Amendment 1249 restricts the use of sub-committees—an essential part of any organisation with a wide range of functions. Similarly, amendment 1234 would prevent GPs or their employees from working on behalf of a clinical commissioning group, which would be a severe constraint on those groups’ ability to function. Amendment 1244 would prevent a clinical commissioning group from delegating its functions to anyone other than its employees. That would make it very difficult for those groups to carry out their statutory functions effectively.

New clause 20, tabled by my hon. Friend the Member for St Ives, similarly would restrict the support that clinical commissioning groups can draw on. We want to allow those groups to access the best support and advice available—to be able to work with local authorities, third sector organisations and charities, research organisations and the independent sector. I mentioned in Committee several times, and it is worth repeating, that the support organisation established by the Neurological Alliance is proving of invaluable assistance to commissioners, and amendments such as new clause 20 would prevent it from doing the work it does for the clinical commissioning groups. I can follow the intention behind the amendments, but I hope my reassurances about the final responsibility—the statutory responsibility—for decision making in clinical commissioning groups resting with their members and the governing body are clear.

There is a raft of amendments dealing with the relationship between local authorities and commissioning groups. We want that to be a dynamic relationship, with constant dialogue and collaboration, which is precisely why the Bill proposes the establishment of health and wellbeing boards. Amendments 1202, 1171 and 1250 would introduce a new, centrally imposed procedural requirement on health and wellbeing boards and clinical commissioning groups. Clinical commissioning groups will have a duty to have regard to the relevant joint health and well-being strategy.

Where commissioning plans vary significantly from the joint strategy, the group will need to justify or consider amending its plans.

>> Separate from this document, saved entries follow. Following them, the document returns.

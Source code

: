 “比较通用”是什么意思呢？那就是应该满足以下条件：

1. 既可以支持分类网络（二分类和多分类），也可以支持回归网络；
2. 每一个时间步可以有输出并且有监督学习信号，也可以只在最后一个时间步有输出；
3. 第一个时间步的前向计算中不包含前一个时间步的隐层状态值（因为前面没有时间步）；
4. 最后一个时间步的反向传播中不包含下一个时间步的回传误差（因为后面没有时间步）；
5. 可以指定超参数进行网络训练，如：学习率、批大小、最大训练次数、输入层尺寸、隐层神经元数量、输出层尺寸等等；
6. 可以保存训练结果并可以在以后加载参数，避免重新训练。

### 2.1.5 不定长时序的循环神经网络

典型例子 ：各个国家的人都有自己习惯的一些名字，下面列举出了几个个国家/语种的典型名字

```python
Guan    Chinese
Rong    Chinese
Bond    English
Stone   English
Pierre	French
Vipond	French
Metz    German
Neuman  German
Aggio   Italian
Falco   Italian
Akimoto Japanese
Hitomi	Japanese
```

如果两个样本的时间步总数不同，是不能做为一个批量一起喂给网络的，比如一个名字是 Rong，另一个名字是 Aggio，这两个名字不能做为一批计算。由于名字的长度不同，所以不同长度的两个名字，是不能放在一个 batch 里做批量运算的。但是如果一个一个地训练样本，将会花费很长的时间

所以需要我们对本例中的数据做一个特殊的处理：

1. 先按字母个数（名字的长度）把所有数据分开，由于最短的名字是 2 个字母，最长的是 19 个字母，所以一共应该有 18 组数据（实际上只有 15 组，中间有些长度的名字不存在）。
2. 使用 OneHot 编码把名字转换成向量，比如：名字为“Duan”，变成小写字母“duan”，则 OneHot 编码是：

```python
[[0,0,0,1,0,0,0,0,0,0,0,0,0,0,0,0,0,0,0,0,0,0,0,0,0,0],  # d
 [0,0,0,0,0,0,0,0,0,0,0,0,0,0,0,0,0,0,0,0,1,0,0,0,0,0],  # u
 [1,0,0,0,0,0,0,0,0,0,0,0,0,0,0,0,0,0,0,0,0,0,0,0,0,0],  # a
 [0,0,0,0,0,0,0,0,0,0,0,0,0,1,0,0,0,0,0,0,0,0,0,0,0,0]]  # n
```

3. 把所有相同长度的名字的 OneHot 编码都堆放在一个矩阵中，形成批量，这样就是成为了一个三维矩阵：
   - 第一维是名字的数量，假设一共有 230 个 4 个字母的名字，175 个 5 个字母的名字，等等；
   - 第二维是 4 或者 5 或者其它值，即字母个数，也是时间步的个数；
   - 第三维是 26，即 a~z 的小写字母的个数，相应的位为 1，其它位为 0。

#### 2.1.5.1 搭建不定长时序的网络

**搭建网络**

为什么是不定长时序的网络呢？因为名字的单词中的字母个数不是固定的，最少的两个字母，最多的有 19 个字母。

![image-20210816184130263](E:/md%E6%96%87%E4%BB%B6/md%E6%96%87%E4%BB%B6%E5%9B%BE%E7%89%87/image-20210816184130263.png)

Health and wellbeing boards also have the power to refer their views and concerns to the NHS commissioning board when they feel that the plans have not had proper regard to the joint health and well-being strategy. That indicates to the NHS commissioning board that the health and wellbeing board believes the CCG is actively failing to fulfil its duties. Anything further would undermine the important balance that needs to be struck in what is fundamentally a partnership relationship between two organisations that have separate sets of sovereignties and responsibilities.

The importance of that partnership approach highlights why it would be impossible to create an obligation on clinical commissioning groups to act alone to secure integration of services. How can one body decide to integrate with another against the wishes of the other? A duty cannot be imposed on one side unless the relationships exist that will allow that to take place. That can be achieved only by both parties working together, and for that reason amendments 1230 and 1231 do not contribute to that relationship’s working well.

Amendment 1211 seeks to make the clinical commissioning groups coterminous with local authorities. We have accepted the NHS Future Forum’s recommendation that the boundaries of local clinical commissioning groups should not normally cross those of local authorities, with any departure needing to be clearly justified as part of the establishment process set out in the Bill.

Amendment 1213 would prevent a clinical commissioning group that had received a reward under the quality premium from using that money without first securing the agreement of the local health and wellbeing boards. That would severely limit the CCG’s freedom to spend its quality payment as it saw fit. Health and wellbeing boards will shape commissioning priorities through the joint health and well-being strategy, by being consulted by the CCG on their commissioning plans. Under the duties set out in proposed new section 14Z14 of the National Health Service Act 2006, the NHS commissioning board must also consult each relevant health and wellbeing board in making its annual performance assessment of those CCGs.